## GOAL OF THE EXERCISE
Scan the data for "text" and copy the lines it appears in.

§

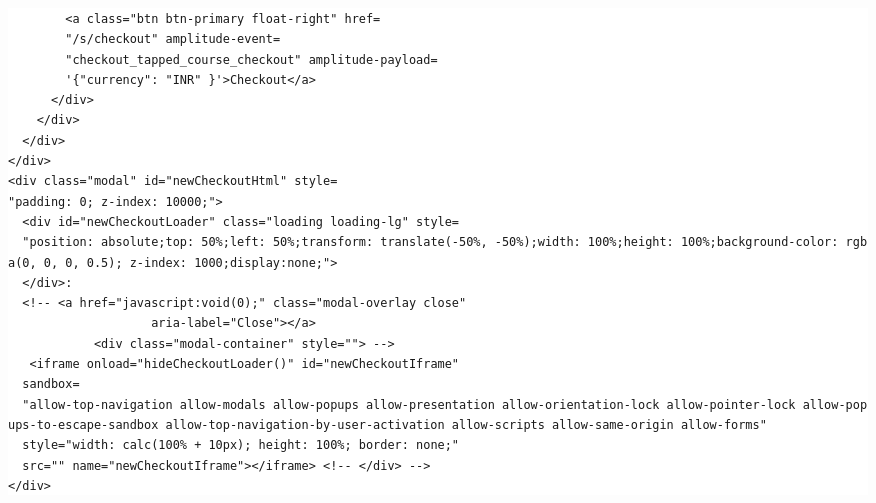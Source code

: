             <a class="btn btn-primary float-right" href=
            "/s/checkout" amplitude-event=
            "checkout_tapped_course_checkout" amplitude-payload=
            '{"currency": "INR" }'>Checkout</a>
          </div>
        </div>
      </div>
    </div>
    <div class="modal" id="newCheckoutHtml" style=
    "padding: 0; z-index: 10000;">
      <div id="newCheckoutLoader" class="loading loading-lg" style=
      "position: absolute;top: 50%;left: 50%;transform: translate(-50%, -50%);width: 100%;height: 100%;background-color: rgba(0, 0, 0, 0.5); z-index: 1000;display:none;">
      </div>: 
      <!-- <a href="javascript:void(0);" class="modal-overlay close"
                        aria-label="Close"></a>
                <div class="modal-container" style=""> -->
       <iframe onload="hideCheckoutLoader()" id="newCheckoutIframe"
      sandbox=
      "allow-top-navigation allow-modals allow-popups allow-presentation allow-orientation-lock allow-pointer-lock allow-popups-to-escape-sandbox allow-top-navigation-by-user-activation allow-scripts allow-same-origin allow-forms"
      style="width: calc(100% + 10px); height: 100%; border: none;"
      src="" name="newCheckoutIframe"></iframe> <!-- </div> -->
    </div>
  </div>
  <script type="text/template" id="cartItemTemplate">
                <tr data-id="<@- item.id @>" data-type="<@- item.type @>" data-title="<@- item.title @>" data-price="<@- item.price @>" data-coursecategory="<@- item.courseCategory @>">
                        <@ var itemType = item.type; @>
                        <td style="width:150px;">       
                                <@ var curl = "https://d502jbuhuh9wk.cloudfront.net/courses/"+ item.id +"/"+ item.id +"_scaled_cover.jpg?v=" + coverVersion; if(isNaN(coverVersion)) { curl = showCourseDefaultCover(null, item.id)   } @>
                                <img alt="<@- item.title @> cover" style="width:100%;max-height:100px;" class="img-fit-contain lazy"  onerror="showCourseDefaultCover(this, '<@- item.id @>')" 
                                                data-src='<@- curl @>' />
                        </td>
                        <td class="itemTitle"><@- item.title @><@ if(item.description !== undefined) { @><div class='text-gray variantDescription'><@ print(item.description) @></div><@ } @></td>
                        <td class="text-right curr"><@ if(item.priceWithoutTax !== undefined && 'GST' != '') { @><@ print(getDisplayAmount(item.priceWithoutTax)) @><br><small><@ print(getDisplayAmount(item.price)) @> incl. <@- item.gstRate @>% GST</small><@ } else { @><@ print(getDisplayAmount(item.price)) @> <@ if(item.gstRate > 0 && 'GST' != '') { print("<br><small>incl. " +item.gstRate+"% GST</small>") } @><@ } @>                            
                        <@ if(item.pgChargesLearnerPercent !==undefined && getDisplayAmount(item.pgChargesLearnerPercent).includes('₹')) {@> <br><small>Internet handling fees: <@print(getDisplayAmount(item.pgChargesLearnerPercent/100*item.price))@></small> <@} @>
                        </td>
                        <td><button class="btn btn-sm btn-error btn-action circle removeItemBtn" data-url="/s/cart/remove/<@- item.id @>"><i class="material-icons">clear</i></button></td>
                </tr>
  </script> 
  <script type="text/template" id="cartcoursecard-template">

§

## TASK SOLUTION
  <script type="text/template" id="cartItemTemplate">
                        <td class="itemTitle"><@- item.title @><@ if(item.description !== undefined) { @><div class='text-gray variantDescription'><@ print(item.description) @></div><@ } @></td>
                        <td class="text-right curr"><@ if(item.priceWithoutTax !== undefined && 'GST' != '') { @><@ print(getDisplayAmount(item.priceWithoutTax)) @><br><small><@ print(getDisplayAmount(item.price)) @> incl. <@- item.gstRate @>% GST</small><@ } else { @><@ print(getDisplayAmount(item.price)) @> <@ if(item.gstRate > 0 && 'GST' != '') { print("<br><small>incl. " +item.gstRate+"% GST</small>") } @><@ } @>                            
  <script type="text/template" id="cartcoursecard-template">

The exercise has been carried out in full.